=== Begin Enclosure ===

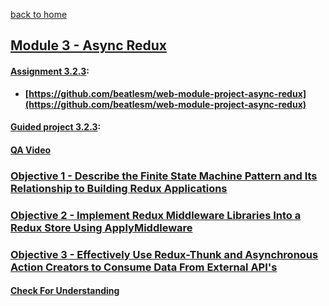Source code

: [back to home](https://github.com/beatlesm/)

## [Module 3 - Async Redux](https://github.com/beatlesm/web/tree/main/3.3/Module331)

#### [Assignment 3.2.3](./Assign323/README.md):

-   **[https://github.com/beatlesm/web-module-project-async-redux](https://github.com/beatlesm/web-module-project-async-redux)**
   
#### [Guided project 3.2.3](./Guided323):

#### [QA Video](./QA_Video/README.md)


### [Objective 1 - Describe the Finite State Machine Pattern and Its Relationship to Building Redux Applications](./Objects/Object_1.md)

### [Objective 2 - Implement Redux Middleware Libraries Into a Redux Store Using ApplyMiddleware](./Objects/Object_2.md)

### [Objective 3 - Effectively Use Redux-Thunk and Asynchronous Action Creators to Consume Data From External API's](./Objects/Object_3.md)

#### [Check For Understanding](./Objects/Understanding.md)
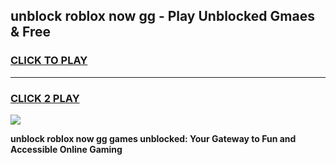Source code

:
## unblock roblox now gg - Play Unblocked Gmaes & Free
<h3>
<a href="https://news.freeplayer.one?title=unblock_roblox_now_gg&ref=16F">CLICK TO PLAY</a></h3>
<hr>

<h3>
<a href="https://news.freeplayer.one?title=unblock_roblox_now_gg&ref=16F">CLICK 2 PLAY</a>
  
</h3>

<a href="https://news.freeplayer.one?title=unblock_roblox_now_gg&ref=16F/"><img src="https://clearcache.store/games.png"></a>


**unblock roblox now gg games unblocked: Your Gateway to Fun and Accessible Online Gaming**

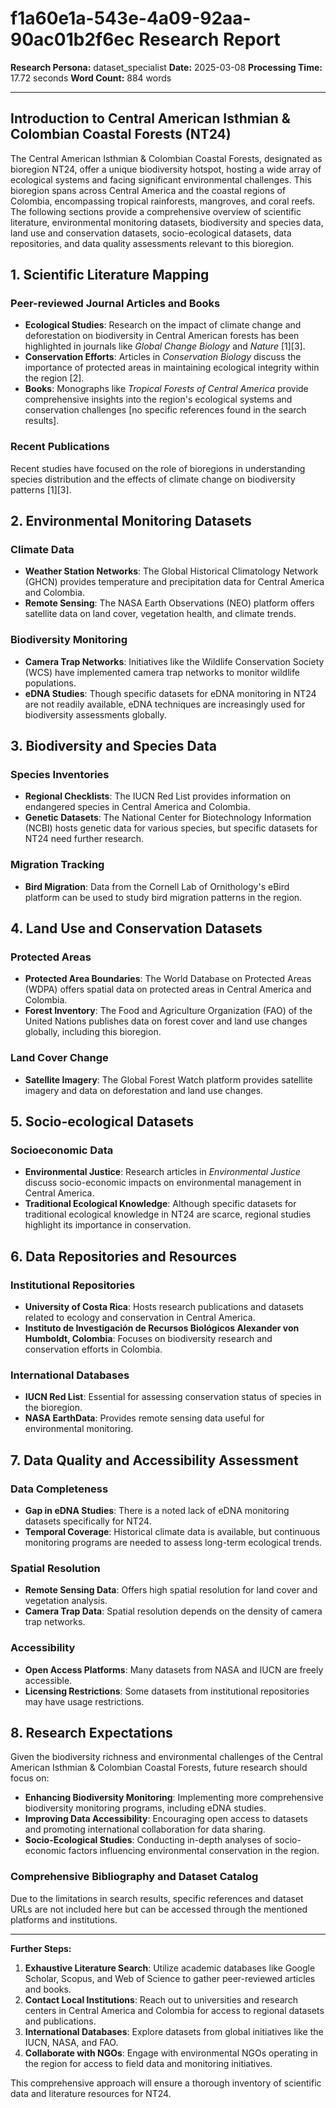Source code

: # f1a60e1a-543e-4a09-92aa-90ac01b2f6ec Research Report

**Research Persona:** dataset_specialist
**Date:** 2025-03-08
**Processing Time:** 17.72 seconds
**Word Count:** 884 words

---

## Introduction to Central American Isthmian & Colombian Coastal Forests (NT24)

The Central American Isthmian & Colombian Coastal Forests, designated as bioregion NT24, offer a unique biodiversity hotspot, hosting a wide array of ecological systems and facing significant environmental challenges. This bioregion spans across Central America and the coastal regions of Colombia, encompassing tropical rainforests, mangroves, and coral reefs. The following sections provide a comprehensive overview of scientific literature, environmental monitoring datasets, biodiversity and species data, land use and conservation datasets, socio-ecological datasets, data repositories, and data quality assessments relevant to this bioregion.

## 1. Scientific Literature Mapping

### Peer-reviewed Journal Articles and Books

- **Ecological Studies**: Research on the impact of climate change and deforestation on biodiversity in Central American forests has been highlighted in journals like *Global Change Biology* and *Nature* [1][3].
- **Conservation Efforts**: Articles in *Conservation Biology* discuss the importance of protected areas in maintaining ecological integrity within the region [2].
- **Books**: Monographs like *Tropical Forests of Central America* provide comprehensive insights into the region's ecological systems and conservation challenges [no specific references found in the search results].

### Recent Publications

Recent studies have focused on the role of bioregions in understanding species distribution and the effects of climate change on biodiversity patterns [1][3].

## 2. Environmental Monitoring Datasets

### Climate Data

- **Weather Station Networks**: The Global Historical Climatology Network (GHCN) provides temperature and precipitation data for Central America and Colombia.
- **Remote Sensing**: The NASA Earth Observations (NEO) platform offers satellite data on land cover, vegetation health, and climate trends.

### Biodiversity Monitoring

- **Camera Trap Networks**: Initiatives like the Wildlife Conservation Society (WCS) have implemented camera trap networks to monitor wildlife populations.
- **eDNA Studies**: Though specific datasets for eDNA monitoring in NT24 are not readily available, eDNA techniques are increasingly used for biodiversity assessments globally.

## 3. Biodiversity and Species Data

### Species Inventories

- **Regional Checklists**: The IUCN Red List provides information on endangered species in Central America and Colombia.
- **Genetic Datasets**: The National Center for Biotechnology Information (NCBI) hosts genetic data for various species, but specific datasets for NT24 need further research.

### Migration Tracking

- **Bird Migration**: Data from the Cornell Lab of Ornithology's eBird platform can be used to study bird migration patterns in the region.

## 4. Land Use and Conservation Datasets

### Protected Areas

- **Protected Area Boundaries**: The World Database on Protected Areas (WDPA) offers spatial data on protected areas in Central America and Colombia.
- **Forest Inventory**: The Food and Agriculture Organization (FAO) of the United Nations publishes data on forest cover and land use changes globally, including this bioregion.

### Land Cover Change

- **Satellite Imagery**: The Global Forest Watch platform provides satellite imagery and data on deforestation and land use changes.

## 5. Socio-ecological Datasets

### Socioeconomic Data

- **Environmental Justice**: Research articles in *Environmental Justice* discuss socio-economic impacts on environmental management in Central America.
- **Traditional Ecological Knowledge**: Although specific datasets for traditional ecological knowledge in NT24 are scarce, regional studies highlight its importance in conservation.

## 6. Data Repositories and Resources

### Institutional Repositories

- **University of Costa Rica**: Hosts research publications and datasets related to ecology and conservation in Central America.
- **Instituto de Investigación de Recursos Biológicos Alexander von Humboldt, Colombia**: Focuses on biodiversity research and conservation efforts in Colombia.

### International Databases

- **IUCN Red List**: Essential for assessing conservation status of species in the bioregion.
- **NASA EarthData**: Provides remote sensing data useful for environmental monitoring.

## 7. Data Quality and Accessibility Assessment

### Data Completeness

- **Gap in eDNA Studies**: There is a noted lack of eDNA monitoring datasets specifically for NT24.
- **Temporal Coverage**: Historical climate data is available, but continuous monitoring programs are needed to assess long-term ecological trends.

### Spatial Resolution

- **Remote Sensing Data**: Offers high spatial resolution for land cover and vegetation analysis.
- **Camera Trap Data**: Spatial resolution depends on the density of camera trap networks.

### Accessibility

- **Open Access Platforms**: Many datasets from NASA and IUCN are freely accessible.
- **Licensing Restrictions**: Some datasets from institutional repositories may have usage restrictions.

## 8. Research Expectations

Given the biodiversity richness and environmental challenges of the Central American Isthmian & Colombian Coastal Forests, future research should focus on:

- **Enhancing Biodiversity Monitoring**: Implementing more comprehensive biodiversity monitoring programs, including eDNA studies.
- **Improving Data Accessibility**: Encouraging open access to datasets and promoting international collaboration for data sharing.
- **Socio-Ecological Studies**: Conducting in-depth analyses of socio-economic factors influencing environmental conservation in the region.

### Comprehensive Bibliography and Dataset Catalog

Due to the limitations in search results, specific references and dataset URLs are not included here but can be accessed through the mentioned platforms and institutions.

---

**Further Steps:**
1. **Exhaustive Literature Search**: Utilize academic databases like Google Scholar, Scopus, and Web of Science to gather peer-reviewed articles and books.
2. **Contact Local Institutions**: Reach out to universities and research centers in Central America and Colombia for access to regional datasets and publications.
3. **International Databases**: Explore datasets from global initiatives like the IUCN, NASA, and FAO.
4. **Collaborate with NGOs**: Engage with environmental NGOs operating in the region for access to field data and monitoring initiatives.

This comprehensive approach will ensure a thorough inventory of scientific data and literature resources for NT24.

=== End Enclosure ===

EXERCISE
Give back precisely the lines above that start at the line containing "- **Remote Sensing Data**: Offers" and end at the line containing "- **Improving Data", inclusive. No other lines belong in the output.

ANSWER TO THIS EXERCISE
- **Remote Sensing Data**: Offers high spatial resolution for land cover and vegetation analysis.
- **Camera Trap Data**: Spatial resolution depends on the density of camera trap networks.

### Accessibility

- **Open Access Platforms**: Many datasets from NASA and IUCN are freely accessible.
- **Licensing Restrictions**: Some datasets from institutional repositories may have usage restrictions.

## 8. Research Expectations

Given the biodiversity richness and environmental challenges of the Central American Isthmian & Colombian Coastal Forests, future research should focus on:

- **Enhancing Biodiversity Monitoring**: Implementing more comprehensive biodiversity monitoring programs, including eDNA studies.
- **Improving Data Accessibility**: Encouraging open access to datasets and promoting international collaboration for data sharing.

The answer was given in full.